Las incidencias en las salidas y llegadas de trenes previstas este jueves en la estación de Santa Justa, en Sevilla, han vuelto a provocar malestar entre los usuarios del transporte ferroviario. Pasajeros afectados han lamentado que se repitan retrasos y cancelaciones en los últimos meses, con quejas centradas en la falta de información por parte de Renfe y Adif, así como en el precio de los billetes.
Una pareja canadiense que tenía previsto viajar en un Avant con destino a Málaga explicaba a EFE apenas diez minutos antes de la hora teórica de salida que daban por hecho que habría un retraso, al no haberse comunicado el embarque.
Pocos minutos después les informaron de que serían trasladados en autobús, al haberse cancelado el tren debido al intento de robo de cable entre Guadajoz (Carmona) y Córdoba.

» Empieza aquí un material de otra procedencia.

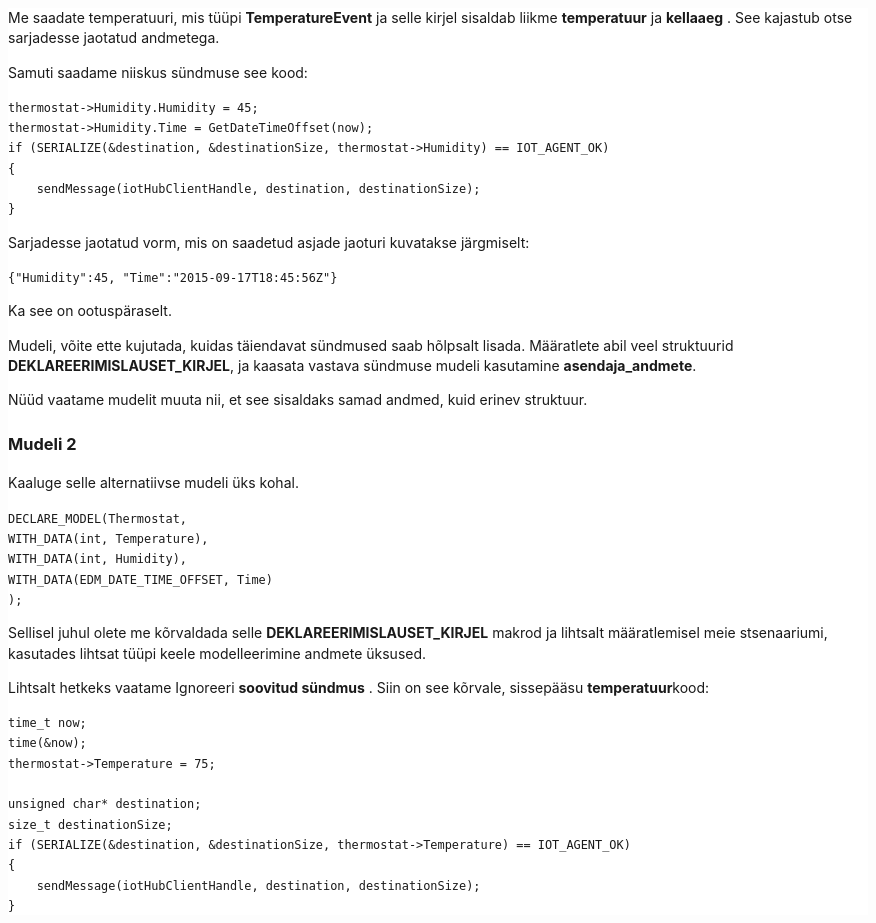Me saadate temperatuuri, mis tüüpi **TemperatureEvent** ja selle kirjel sisaldab liikme **temperatuur** ja **kellaaeg** . See kajastub otse sarjadesse jaotatud andmetega.

Samuti saadame niiskus sündmuse see kood:

```
thermostat->Humidity.Humidity = 45;
thermostat->Humidity.Time = GetDateTimeOffset(now);
if (SERIALIZE(&destination, &destinationSize, thermostat->Humidity) == IOT_AGENT_OK)
{
    sendMessage(iotHubClientHandle, destination, destinationSize);
}
```

Sarjadesse jaotatud vorm, mis on saadetud asjade jaoturi kuvatakse järgmiselt:

```
{"Humidity":45, "Time":"2015-09-17T18:45:56Z"}
```

Ka see on ootuspäraselt.

Mudeli, võite ette kujutada, kuidas täiendavat sündmused saab hõlpsalt lisada. Määratlete abil veel struktuurid **DEKLAREERIMISLAUSET\_KIRJEL**, ja kaasata vastava sündmuse mudeli kasutamine **asendaja\_andmete**.

Nüüd vaatame mudelit muuta nii, et see sisaldaks samad andmed, kuid erinev struktuur.

### <a name="model-2"></a>Mudeli 2

Kaaluge selle alternatiivse mudeli üks kohal.

```
DECLARE_MODEL(Thermostat,
WITH_DATA(int, Temperature),
WITH_DATA(int, Humidity),
WITH_DATA(EDM_DATE_TIME_OFFSET, Time)
);
```

Sellisel juhul olete me kõrvaldada selle **DEKLAREERIMISLAUSET\_KIRJEL** makrod ja lihtsalt määratlemisel meie stsenaariumi, kasutades lihtsat tüüpi keele modelleerimine andmete üksused.

Lihtsalt hetkeks vaatame Ignoreeri **soovitud sündmus** . Siin on see kõrvale, sissepääsu **temperatuur**kood:

```
time_t now;
time(&now);
thermostat->Temperature = 75;

unsigned char* destination;
size_t destinationSize;
if (SERIALIZE(&destination, &destinationSize, thermostat->Temperature) == IOT_AGENT_OK)
{
    sendMessage(iotHubClientHandle, destination, destinationSize);
}
```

Según relataban, esta no era la primera vez que se encontraban en esa situación. “Se han retrasado muchísimas veces los trenes”, aseguraron. Añadieron además que les había sucedido al menos en cuatro ocasiones y que, ante esta circunstancia, habían decidido viajar con un día de margen para evitar complicaciones en su vuelo previsto para el viernes.

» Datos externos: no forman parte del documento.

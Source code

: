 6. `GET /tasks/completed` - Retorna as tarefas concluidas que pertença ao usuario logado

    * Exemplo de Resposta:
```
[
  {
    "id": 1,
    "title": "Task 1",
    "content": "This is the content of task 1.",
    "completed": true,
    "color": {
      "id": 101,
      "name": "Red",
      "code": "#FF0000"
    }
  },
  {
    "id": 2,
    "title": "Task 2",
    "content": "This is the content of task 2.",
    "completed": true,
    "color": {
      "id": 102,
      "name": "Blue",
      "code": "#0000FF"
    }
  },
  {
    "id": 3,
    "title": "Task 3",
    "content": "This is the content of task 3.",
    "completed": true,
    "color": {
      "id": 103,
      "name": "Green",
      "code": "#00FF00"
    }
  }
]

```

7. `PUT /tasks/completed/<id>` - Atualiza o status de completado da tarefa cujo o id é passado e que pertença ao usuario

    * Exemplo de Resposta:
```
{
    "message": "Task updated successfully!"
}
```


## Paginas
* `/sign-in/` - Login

"No sabemos nada del retraso ni si habrá autobús"
Otra usuaria con destino a Granada criticó que tanto Renfe como Adif la remitieran a sus aplicaciones oficiales para seguir la evolución del problema, sin ofrecer estimaciones sobre la espera ni un canal de información claro en la estación. “No sabemos nada del retraso, ni si nos van a montar en un autobús”, denunció.
La viajera también puso el foco en la falta de infraestructuras mínimas en la zona de espera: “Aquí no hay ni asientos, esto no es manera de tratar a la gente”. A ello sumó el coste del desplazamiento: “El billete no es nada barato”, subrayó.
Quejas por la ausencia de anuncios en inglés
La misma pasajera señaló otra cuestión: los mensajes por megafonía se emitían únicamente en español, algo que considera contrario a la afluencia habitual de turistas internacionales. “Si eres guiri aquí te mueres de la risa”, ironizó.
Las incidencias de este jueves han reavivado el debate sobre la fiabilidad del servicio ferroviario y el impacto que retrasos reiterados, cancelaciones y falta de información clara tienen en el día a día de los usuarios, especialmente en temporadas de alta movilidad.